The 2026 national budget will give priority to stalled mega-infrastructure projects and settling domestic arrears, while the current freeze on new vehicles for state institutions, except for public transport and healthcare, will continue, according to the budget call issued by the Treasury.

The suspension of funds for foreign training and public transportation will continue till next year, according to the document.

These are among the comprehensive guidelines issued by Treasury Secretary Dr. Harshana Suriyapperuma on preparing annual budget estimates to all ministry secretaries, chief secretaries of provincial councils, and heads of state entities.

Accordingly, priority is to be given to the settlement of domestic arrears and the implementation of budget proposals aimed at private sector growth, along with allocating resources for ongoing projects and other multi-year commitments, the document said.

It noted that the country’s economy has entered a sustainable trajectory in fiscal stability as a result of attentive reforms of the government and the difficult sacrifices endured by the public. “However, the continuation of further reforms and maintenance of fiscal discipline remain critical, and these achievements do not signify a time for complacency.”

The primary expenditure ceiling for next year is set at Rs 4,385.4 billion (4,385,400 million or 4.3854 trillion), according to the Treasury, as it details the guidelines on budget estimates in keeping with the Medium Term Fiscal Framework 2026-2030.

The freeze on state-sector vehicle purchases imposed earlier will remain in effect. However, vehicles for health service delivery, public transport, utility, and other non-passenger transport purposes will be considered on a case-by-case basis.

Any new projects shall be made from the Public Investment Programme (PIP) and shall be based on the recommendations of the Public Investment Committee. The final decision on project selection will be made by President Anura Kumara Dissanayake in his capacity as Finance Minister.

The temporary halt on capacity development for foreign training that has to be paid from the Consolidated Fund also will remain intact until further notice, the document added.

Noting that Statutory Funds are being maintained in some state entities as idle deposits, without being utilised for the purposes for which they were established, the Treasury said such practices should be discontinued and proposals should be prepared for development-oriented projects that align with the objectives and legal mandates of those respective funds.

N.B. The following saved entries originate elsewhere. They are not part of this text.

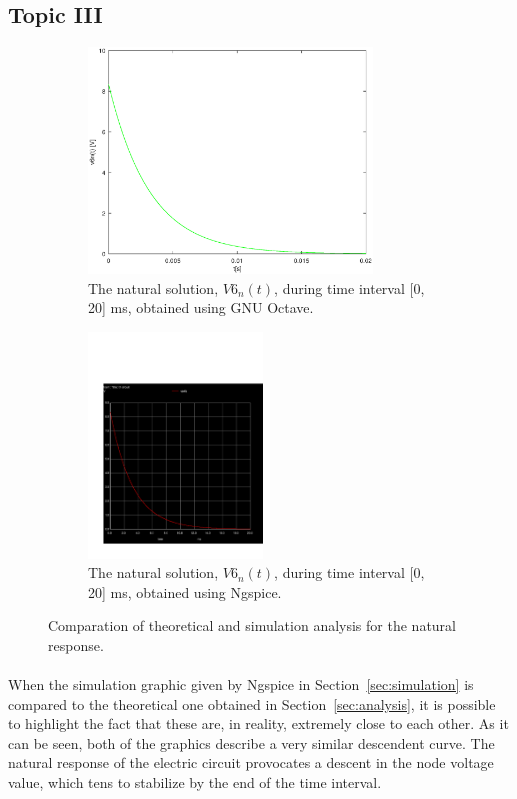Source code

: \subsection{Topic III}
\label{subsec:third_topic_error}

\begin{figure}[H]

\begin{subfigure}{0.5\textwidth}
\includegraphics[width=0.9\linewidth, height=6cm]{natural.eps} 
\caption{The natural solution, $V6_n(t)$, during time interval [0, 20] ms, obtained using GNU Octave.}
\label{fig:theo_third}
\end{subfigure}
\begin{subfigure}{0.5\textwidth}
\includegraphics[width=0.9\linewidth, height=6cm]{trans1.pdf}
\caption{The natural solution, $V6_n(t)$, during time interval [0, 20] ms, obtained using Ngspice.}
\label{fig:natural}
\end{subfigure}

\caption{Comparation of theoretical and simulation analysis for the natural response.}
\label{fig:compar_1}
\end{figure}

\paragraph{}
When the simulation graphic given by Ngspice in Section~\ref{sec:simulation} is compared to the theoretical one obtained in Section~\ref{sec:analysis}, it is possible to highlight the fact that these are, in reality, extremely close to each other. As it can be seen, both of the graphics describe a very similar descendent curve. The natural response of the electric circuit provocates a descent in the node voltage value, which tens to stabilize by the end of the time interval.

The ministries are encouraged to coordinate with the Ministry of Rural Development, Social Security and Community Empowerment, and the “Prajashakthi” Secretariat established under the Presidential Secretariat regarding development needs at the village level, as they have developed an Integrated Village Development Plan including all Grama Niladari Divisions.

The Treasury Secretary also noted that there was a pressing need to shift the country’s economic strategy towards a higher growth trajectory. “Unless this shift takes place, further reforms in the fiscal sector will not be sustainable.”

To implement this, the government has planned to create a widespread sense of development throughout the society by reducing disparities among social groups under the theme of “A Productive Economy Fosters the Engagement of Everyone in Economic Development”.

All budget estimates by state entities are to be submitted to the Treasury before July 31.